There is also something to be said about the courage of this decision.  Backlash was certain.  I always admire people and organizations strong enough to put their hand up and say “enough.” I have nothing against the administrators because I’m sure they believe they are doing the right thing.  

I only wish the decision had been made differently. I only wish it was the students who were the ones saying “enough.” And I think it could have been.

The students need to change their behavior. There needs to be no alcohol in the recruitment process, and the emphasis on alcohol in fraternity life needs to be diminished. Those goals are noble and need to be pursued. However, I’ve seen too many situations where the process to try and achieve goals such as these is a heavy-handed, top-down, parent-child approach. And it never seems to work.

Why are we surprised about the student reaction? Sure - some of their responses have been immature, but when people feel cornered or dismissed, they fight back. And often without logic.  

According to reports, university administrators had told student leaders in the Spring that things needed to change.  Fair enough. What if they had instead worked with the Fraternity Council to form a group of staff/students to develop a strategic plan for alcohol-free recruitment? In my few years working with fraternities and sororities, I haven’t really seen the Dean Wormer approach of “shape up or else” work very well. Although it is used extensively.

Again, this doesn’t mean the university shouldn’t have acted, or set high expectations for the fraternities. But if they wanted results - if they wanted a change in behavior - those expectations could have been matched with more guidance and support.  

Also, according to reports, fraternities were informed of this decision by email. Do any of us like being given hard news by impersonal means?  Hosting a meeting with leaders to tell them in person would have been better.  They could have given the leaders the tools to communicate the decision back to their members (even though some still wouldn’t have used them).

The students need to grow up and take ownership for this problem. They know it was there, and they’ve been asleep at the wheel.  Because of that, they have deferred much of their power over to the university administrators. The Fraternity Council should be ashamed of itself for how invisible it appears to be. However, if progress in this situation is for the students to take ownership again, I’m cynical the current course of events will get us there.

I can still remember my perspective as a fraternity undergraduate. I wanted us to captain our own ship, not just ride on one that was built for us.  

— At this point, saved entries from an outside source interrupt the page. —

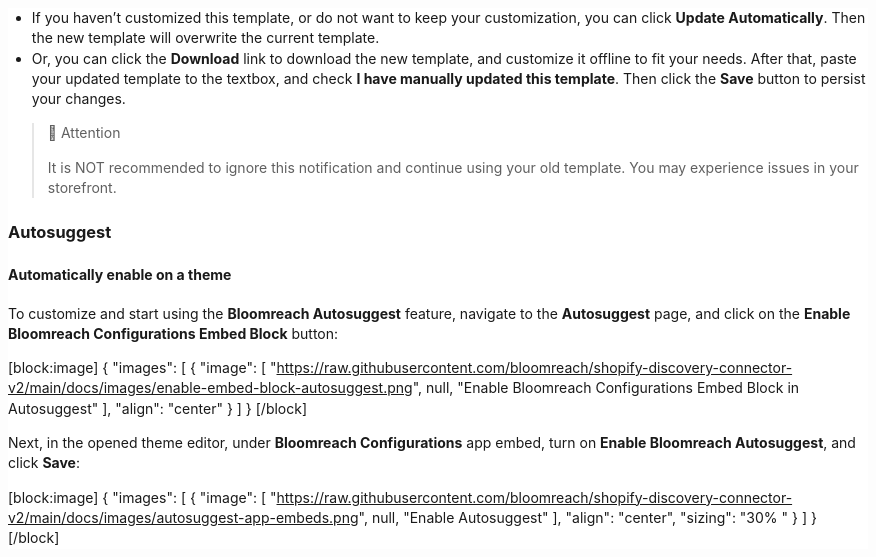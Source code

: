 - If you haven’t customized this template, or do not want to keep your customization, you can click **Update Automatically**. Then the new template will overwrite the current template. 
- Or, you can click the **Download** link to download the new template, and customize it offline to fit your needs. After that, paste your updated template to the textbox, and check **I have manually updated this template**. Then click the **Save** button to persist your changes.

> 🚧 Attention
> 
> It is NOT recommended to ignore this notification and continue using your old template. You may experience issues in your storefront.

### Autosuggest

#### Automatically enable on a theme

To customize and start using the **Bloomreach Autosuggest** feature, navigate to the **Autosuggest** page, and click on the **Enable Bloomreach Configurations Embed Block** button: 

[block:image]
{
  "images": [
    {
      "image": [
        "https://raw.githubusercontent.com/bloomreach/shopify-discovery-connector-v2/main/docs/images/enable-embed-block-autosuggest.png",
        null,
        "Enable Bloomreach Configurations Embed Block in Autosuggest"
      ],
      "align": "center"
    }
  ]
}
[/block]

Next, in the opened theme editor, under **Bloomreach Configurations** app embed, turn on **Enable Bloomreach Autosuggest**, and click **Save**:

[block:image]
{
  "images": [
    {
      "image": [
        "https://raw.githubusercontent.com/bloomreach/shopify-discovery-connector-v2/main/docs/images/autosuggest-app-embeds.png",
        null,
        "Enable Autosuggest"
      ],
      "align": "center",
      "sizing": "30% "
    }
  ]
}
[/block]

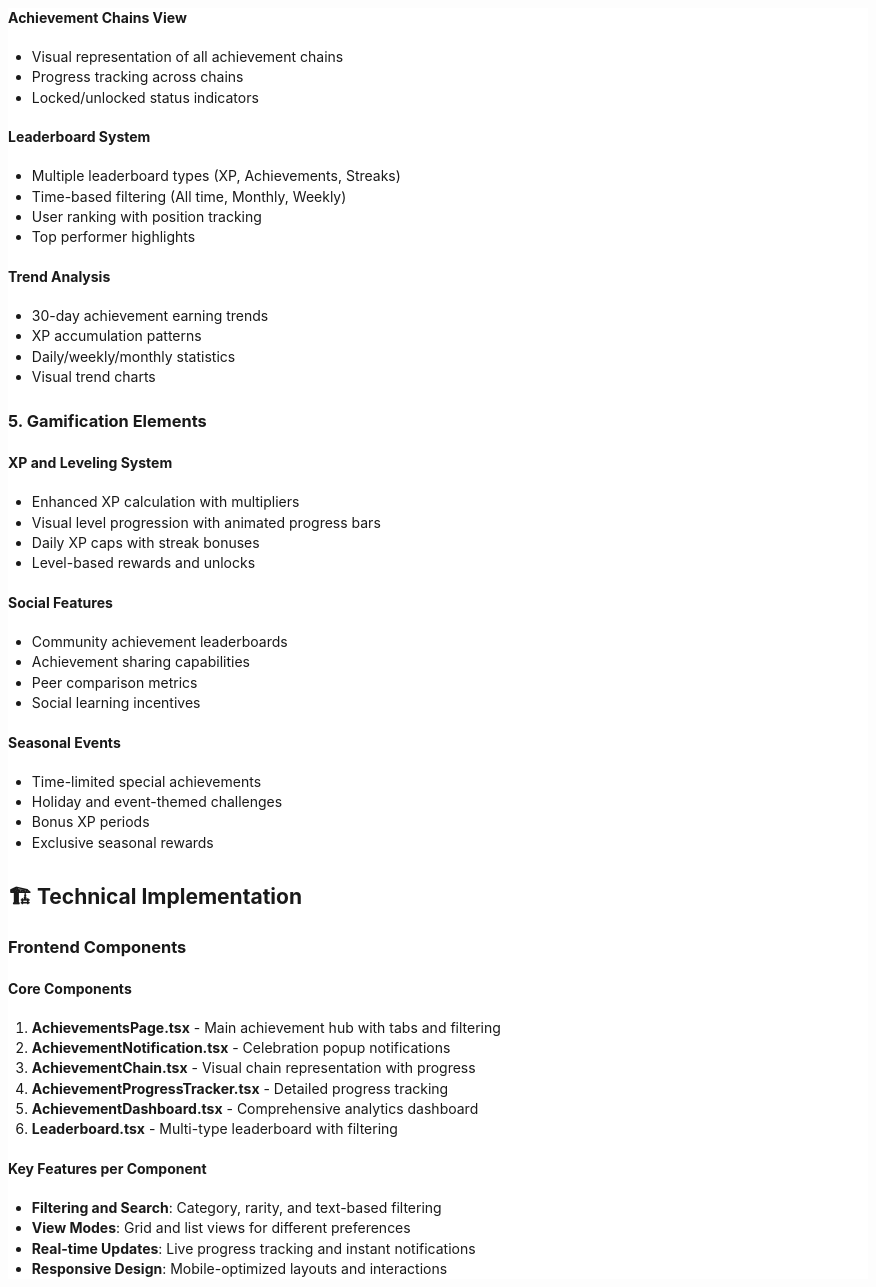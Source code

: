 #### Achievement Chains View
- Visual representation of all achievement chains
- Progress tracking across chains
- Locked/unlocked status indicators

#### Leaderboard System
- Multiple leaderboard types (XP, Achievements, Streaks)
- Time-based filtering (All time, Monthly, Weekly)
- User ranking with position tracking
- Top performer highlights

#### Trend Analysis
- 30-day achievement earning trends
- XP accumulation patterns
- Daily/weekly/monthly statistics
- Visual trend charts

### 5. Gamification Elements

#### XP and Leveling System
- Enhanced XP calculation with multipliers
- Visual level progression with animated progress bars
- Daily XP caps with streak bonuses
- Level-based rewards and unlocks

#### Social Features
- Community achievement leaderboards
- Achievement sharing capabilities
- Peer comparison metrics
- Social learning incentives

#### Seasonal Events
- Time-limited special achievements
- Holiday and event-themed challenges
- Bonus XP periods
- Exclusive seasonal rewards

## 🏗️ Technical Implementation

### Frontend Components

#### Core Components
1. **AchievementsPage.tsx** - Main achievement hub with tabs and filtering
2. **AchievementNotification.tsx** - Celebration popup notifications
3. **AchievementChain.tsx** - Visual chain representation with progress
4. **AchievementProgressTracker.tsx** - Detailed progress tracking
5. **AchievementDashboard.tsx** - Comprehensive analytics dashboard
6. **Leaderboard.tsx** - Multi-type leaderboard with filtering

#### Key Features per Component
- **Filtering and Search**: Category, rarity, and text-based filtering
- **View Modes**: Grid and list views for different preferences
- **Real-time Updates**: Live progress tracking and instant notifications
- **Responsive Design**: Mobile-optimized layouts and interactions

It seems that as Greek professionals and university administrators get further away from the undergraduate years, they become more and more amazed that the students just don’t get it. It’s like we’ve all pulled up rocking chairs on the front porch and are taking turns saying, “these kids today!”  These kids today aren’t very different from kids their age across time. They will do the right thing, once they believe it’s the right thing to do. They will also respond better to their peers rather than the town elders from Footloose.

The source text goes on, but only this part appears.